Finding Duplicate Documents in MongoDB
PublishedNeed to find duplicate documents in your MongoDB database? This article will show you how to find duplicate documents in your existing database using MongoDB's aggregation pipeline.
Finding duplicate values in your database can be difficult, especially if you have millions of documents to look at. MongoDB's aggregation pipeline makes finding duplicate documents easier by allowing you to customize how documents are grouped together and filtered. In other words, MongoDB lets you select fields and group together documents based on your selection in order to find duplicate documents.
The dataset that we will be using is a CSV file containing a list of 550 failed banks compiled by the Federal Deposit Insurance Corporation (FDIC). We've altered the list for this article to include duplicate banks, so our list now includes 559 banks which can be downloaded here.
After downloading the CSV file, let's import the file into our Compose MongoDB deployment. To insert the CSV file, we'll be using mongoimport
to create a database called banks and a collection called list. Make sure to use the credentials for your deployment.

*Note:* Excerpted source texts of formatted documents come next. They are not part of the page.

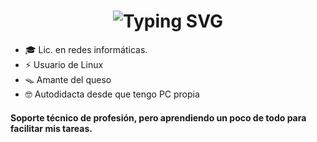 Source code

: <div align="center">
  <h1>
    <img
      src="https://readme-typing-svg.herokuapp.com?font=M+PLUS+1+Code&size=30&duration=3500&pause=2000&background=242A2E&center=true&vCenter=true&width=500&height=60&lines=~%24+Linux+user%2C+waifu+lover+%E2%9D%A4%EF%B8%8F"
      alt="Typing SVG"
    />
  </h1>
</div>

- 🎓 Lic. en redes informáticas.
- ⚡ Usuario de Linux
- 🪤 Amante del queso 
- 🤓 Autodidacta desde que tengo PC propia

#### Soporte técnico de profesión, pero aprendiendo un poco de todo para facilitar mis tareas.

<!--
**taregon/taregon** is a ✨ _special_ ✨ repository because its `README.md` (this file) appears on your GitHub profile.
-->
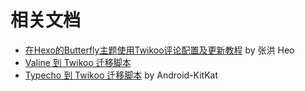 # 相关文档

* [在Hexo的Butterfly主题使用Twikoo评论配置及更新教程](https://blog.zhheo.com/p/2e6bbbd0.html) by 张洪 Heo
* [Valine 到 Twikoo 迁移脚本](https://github.com/imaegoo/twikoo-import-tools)
* [Typecho 到 Twikoo 迁移脚本](https://github.com/Android-KitKat/twikoo-import-tools-typecho) by Android-KitKat
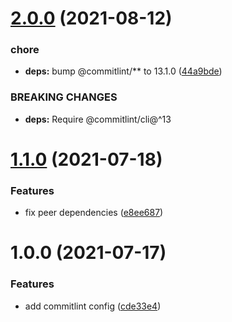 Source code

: # [2.0.0](https://github.com/dryauk/commitlint-config/compare/v1.1.0...v2.0.0) (2021-08-12)


### chore

* **deps:** bump @commitlint/** to 13.1.0 ([44a9bde](https://github.com/dryauk/commitlint-config/commit/44a9bde5af35e2353728ed88dab875e592923a3b))


### BREAKING CHANGES

* **deps:** Require @commitlint/cli@^13

# [1.1.0](https://github.com/dryauk/commitlint-config/compare/v1.0.0...v1.1.0) (2021-07-18)


### Features

* fix peer dependencies ([e8ee687](https://github.com/dryauk/commitlint-config/commit/e8ee6879c54692d852ddf254f6d0ab0d7663a653))

# 1.0.0 (2021-07-17)


### Features

* add commitlint config ([cde33e4](https://github.com/dryauk/commitlint-config/commit/cde33e45d55b764890b9bf04371b63db1ea427a6))
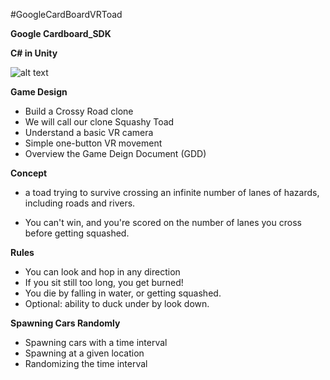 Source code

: #GoogleCardBoardVRToad

**Google Cardboard_SDK**

**C# in Unity**

![alt text](https://i.imgur.com/OWyaiKF.png)

**Game Design**

- Build a Crossy Road clone
- We will call our clone Squashy Toad
- Understand a basic VR camera
- Simple one-button VR movement
- Overview the Game Deign Document (GDD)

**Concept**

-  a toad trying to survive crossing an infinite number of lanes of hazards, including roads and rivers.

- You can't win, and you're scored on the number of lanes you cross before getting squashed. 

**Rules**

- You can look and hop in any direction
- If you sit still too long, you get burned!
- You die by falling in water, or getting squashed.
- Optional: ability to duck under by look down.

**Spawning Cars Randomly**

- Spawning cars with a time interval
- Spawning at a given location
- Randomizing the time interval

mongoimport --host aws-us-west-2-portal.0.dblayer.com --port 99999 --db banks --collection list --ssl --sslAllowInvalidCertificates -u user -p mypass --type csv --headerline --file banklist.csv
One you've run mongoimport
in the terminal, you should see that 559 documents have been successfully imported into your database. Now, let's log into our MongoDB shell and look at our documents.
Working with the Bank Data
In the MongoDB shell, our data should look similar to this:
db.list.findOne();
{
"_id" : ObjectId("5900b01b2ce12a2383328e61"),
"Bank Name" : "Seaway Bank and Trust Company",
"City" : "Chicago",
"ST" : "IL",
"CERT" : 19328,
"Acquiring Institution" : "State Bank of Texas",
"Closing Date" : "27-Jan-17",
"Updated Date" : "17-Feb-17"
}
Each document is provided with a unique ObjectId by MongoDB and also a unique CERT
number provided by the FDIC. The CERT number is unique to each branch of a bank. The CERT number is the number that we'll be using to identify duplicate banks. We won't be looking for duplicate Bank Name
s since a bank can have multiple branches and have the same name.

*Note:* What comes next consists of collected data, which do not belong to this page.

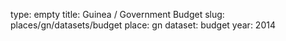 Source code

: type: empty
title: Guinea / Government Budget
slug: places/gn/datasets/budget
place: gn
dataset: budget
year: 2014
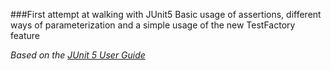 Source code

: ###First attempt at walking with JUnit5
Basic usage of assertions, different ways of parameterization and a simple usage of the new TestFactory feature

*Based on the [JUnit 5 User Guide](https://junit.org/junit5/docs/current/user-guide/)*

Now, let's start looking for duplicate banks in our dataset using MongoDB's aggregation pipeline operators.
Finding Duplicates with Aggregations
You can find duplicate values within your MongoDB database using the aggregate
method along with the $group
and $match
aggregation pipeline operators. For a closer look at MongoDB's aggregation pipeline operators see the article Aggregations in MongoDB by Example.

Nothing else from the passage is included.